Skoki narciarskie. Pięć kluczowych momentów w karierze Andrzeja Stękały
Z nieba do piekła i z powrotem. Tak w skrócie można opisać dotychczasową karierę Andrzeja Stękały. Okoliczności, jakie towarzyszą 25-latkowi w świecie skoków narciarskich, pozwalają na wyróżnienie kilku kamieni milowych w tej wyjątkowej historii.
3. miejsce w konkursie drużynowym w Zakopanem
Sezon 2015/16 był pierwszym, w którego trakcie polscy kibice mogli w większym stopniu zapoznać się z sylwetką Andrzeja Stękały. Dzięki świetnej postawie w Pucharze Kontynentalnym Polak szybko wywalczył przepustkę na zawody Pucharu Świata, gdzie był obecny do końca zimy. W jej trakcie udało mu się nie raz pozytywnie zaskoczyć nawet tych, którzy mieli wobec niego stosunkowo wygórowane wymagania.

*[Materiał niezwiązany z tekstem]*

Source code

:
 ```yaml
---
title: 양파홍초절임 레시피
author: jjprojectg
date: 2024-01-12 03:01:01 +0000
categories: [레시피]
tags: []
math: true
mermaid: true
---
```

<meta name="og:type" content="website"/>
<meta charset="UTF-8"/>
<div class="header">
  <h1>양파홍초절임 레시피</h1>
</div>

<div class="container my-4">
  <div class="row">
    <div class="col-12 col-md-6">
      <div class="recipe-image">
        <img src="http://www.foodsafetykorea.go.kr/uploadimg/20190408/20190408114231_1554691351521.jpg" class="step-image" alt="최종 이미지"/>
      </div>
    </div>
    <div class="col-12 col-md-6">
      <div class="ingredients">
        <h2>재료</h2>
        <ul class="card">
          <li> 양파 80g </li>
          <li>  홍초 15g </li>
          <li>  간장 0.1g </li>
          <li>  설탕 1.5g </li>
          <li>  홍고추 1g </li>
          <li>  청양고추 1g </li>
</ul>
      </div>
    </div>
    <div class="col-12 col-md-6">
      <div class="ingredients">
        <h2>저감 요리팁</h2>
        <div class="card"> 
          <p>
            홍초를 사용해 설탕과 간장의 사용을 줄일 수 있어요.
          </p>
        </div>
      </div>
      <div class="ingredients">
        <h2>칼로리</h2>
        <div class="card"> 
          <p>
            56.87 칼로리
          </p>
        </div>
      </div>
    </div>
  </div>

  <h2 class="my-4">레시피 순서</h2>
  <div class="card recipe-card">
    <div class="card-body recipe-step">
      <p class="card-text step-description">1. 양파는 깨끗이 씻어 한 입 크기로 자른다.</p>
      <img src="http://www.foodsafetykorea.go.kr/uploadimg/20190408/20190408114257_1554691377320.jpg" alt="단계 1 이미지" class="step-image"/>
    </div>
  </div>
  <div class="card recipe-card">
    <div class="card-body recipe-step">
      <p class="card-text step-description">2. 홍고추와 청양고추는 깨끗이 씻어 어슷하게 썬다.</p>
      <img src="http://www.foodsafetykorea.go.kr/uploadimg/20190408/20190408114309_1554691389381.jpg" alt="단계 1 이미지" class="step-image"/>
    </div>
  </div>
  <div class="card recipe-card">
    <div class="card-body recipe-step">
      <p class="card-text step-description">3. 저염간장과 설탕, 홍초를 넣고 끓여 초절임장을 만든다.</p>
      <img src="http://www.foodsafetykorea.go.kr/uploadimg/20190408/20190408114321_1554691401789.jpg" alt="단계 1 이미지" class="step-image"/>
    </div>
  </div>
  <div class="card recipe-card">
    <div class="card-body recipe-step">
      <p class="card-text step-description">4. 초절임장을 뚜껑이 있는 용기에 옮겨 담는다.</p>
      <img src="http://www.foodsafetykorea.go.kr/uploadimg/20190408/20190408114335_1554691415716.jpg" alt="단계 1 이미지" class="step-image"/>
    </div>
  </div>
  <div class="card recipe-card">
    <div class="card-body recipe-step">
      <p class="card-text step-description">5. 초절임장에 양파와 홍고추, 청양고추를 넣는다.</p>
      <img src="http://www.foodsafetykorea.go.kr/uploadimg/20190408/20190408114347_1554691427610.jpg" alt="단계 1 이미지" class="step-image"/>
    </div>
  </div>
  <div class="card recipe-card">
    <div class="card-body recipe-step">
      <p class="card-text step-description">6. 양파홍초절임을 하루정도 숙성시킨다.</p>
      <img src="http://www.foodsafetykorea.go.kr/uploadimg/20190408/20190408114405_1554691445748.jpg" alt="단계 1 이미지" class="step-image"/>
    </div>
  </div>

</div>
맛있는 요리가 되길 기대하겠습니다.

Stękała zaczął swoją przygodę z PŚ od 27. miejsce w debiucie w Engelbergu. Niespełna miesiąc później mógł cieszyć się z pierwszego podium zawodów najwyższej rangi i to przed własną publicznością. Na Wielkiej Krokwi w Zakopanem Stękała wraz z kolegami - Stefanem Hulą, Maciejem Kotem oraz Kamilem Stochem - miał sposobność świętować 3. miejsce w rywalizacji drużynowej. Warto w tym miejscu podkreślić, że ówczesny podopieczny trenera Macieja Maciusiaka po skokach na odległość 127 i 120 metrów uzyskał bardzo solidną - 15. - notę indywidualną.